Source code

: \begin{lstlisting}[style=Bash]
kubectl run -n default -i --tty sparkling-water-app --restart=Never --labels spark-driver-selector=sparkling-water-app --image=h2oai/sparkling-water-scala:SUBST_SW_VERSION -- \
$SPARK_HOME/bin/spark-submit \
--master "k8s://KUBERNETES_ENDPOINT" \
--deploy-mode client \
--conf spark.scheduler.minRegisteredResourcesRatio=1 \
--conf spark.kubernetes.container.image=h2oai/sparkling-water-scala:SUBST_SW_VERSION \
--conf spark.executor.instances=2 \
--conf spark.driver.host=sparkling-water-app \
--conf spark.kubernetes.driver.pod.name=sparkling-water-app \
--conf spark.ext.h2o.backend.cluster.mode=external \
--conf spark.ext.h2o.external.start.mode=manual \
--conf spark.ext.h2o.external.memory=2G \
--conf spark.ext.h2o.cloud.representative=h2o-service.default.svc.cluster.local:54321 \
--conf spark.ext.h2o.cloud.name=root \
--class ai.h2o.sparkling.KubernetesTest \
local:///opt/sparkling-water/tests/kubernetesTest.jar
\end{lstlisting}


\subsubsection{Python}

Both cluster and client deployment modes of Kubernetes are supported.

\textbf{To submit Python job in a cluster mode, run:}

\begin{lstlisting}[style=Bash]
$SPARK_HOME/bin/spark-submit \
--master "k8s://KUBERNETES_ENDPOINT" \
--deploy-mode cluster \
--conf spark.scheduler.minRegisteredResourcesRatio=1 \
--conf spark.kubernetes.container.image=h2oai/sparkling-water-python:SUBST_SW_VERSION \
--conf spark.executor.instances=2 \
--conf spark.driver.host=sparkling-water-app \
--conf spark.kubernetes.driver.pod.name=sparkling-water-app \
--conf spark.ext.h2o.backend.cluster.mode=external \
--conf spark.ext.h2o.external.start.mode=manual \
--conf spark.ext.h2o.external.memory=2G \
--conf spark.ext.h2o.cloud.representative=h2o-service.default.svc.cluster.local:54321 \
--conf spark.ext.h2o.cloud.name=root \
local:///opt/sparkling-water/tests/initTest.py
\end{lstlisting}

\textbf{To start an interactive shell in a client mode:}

> _YOUR GOAL_
Set down the lines of the listing above verbatim, first line through the line containing "--class ai.h2o.sparkling.KubernetesTest \", inclusive; add no other lines.

> _RESULT OF THIS TASK_
Source code

: \begin{lstlisting}[style=Bash]
kubectl run -n default -i --tty sparkling-water-app --restart=Never --labels spark-driver-selector=sparkling-water-app --image=h2oai/sparkling-water-scala:SUBST_SW_VERSION -- \
$SPARK_HOME/bin/spark-submit \
--master "k8s://KUBERNETES_ENDPOINT" \
--deploy-mode client \
--conf spark.scheduler.minRegisteredResourcesRatio=1 \
--conf spark.kubernetes.container.image=h2oai/sparkling-water-scala:SUBST_SW_VERSION \
--conf spark.executor.instances=2 \
--conf spark.driver.host=sparkling-water-app \
--conf spark.kubernetes.driver.pod.name=sparkling-water-app \
--conf spark.ext.h2o.backend.cluster.mode=external \
--conf spark.ext.h2o.external.start.mode=manual \
--conf spark.ext.h2o.external.memory=2G \
--conf spark.ext.h2o.cloud.representative=h2o-service.default.svc.cluster.local:54321 \
--conf spark.ext.h2o.cloud.name=root \
--class ai.h2o.sparkling.KubernetesTest \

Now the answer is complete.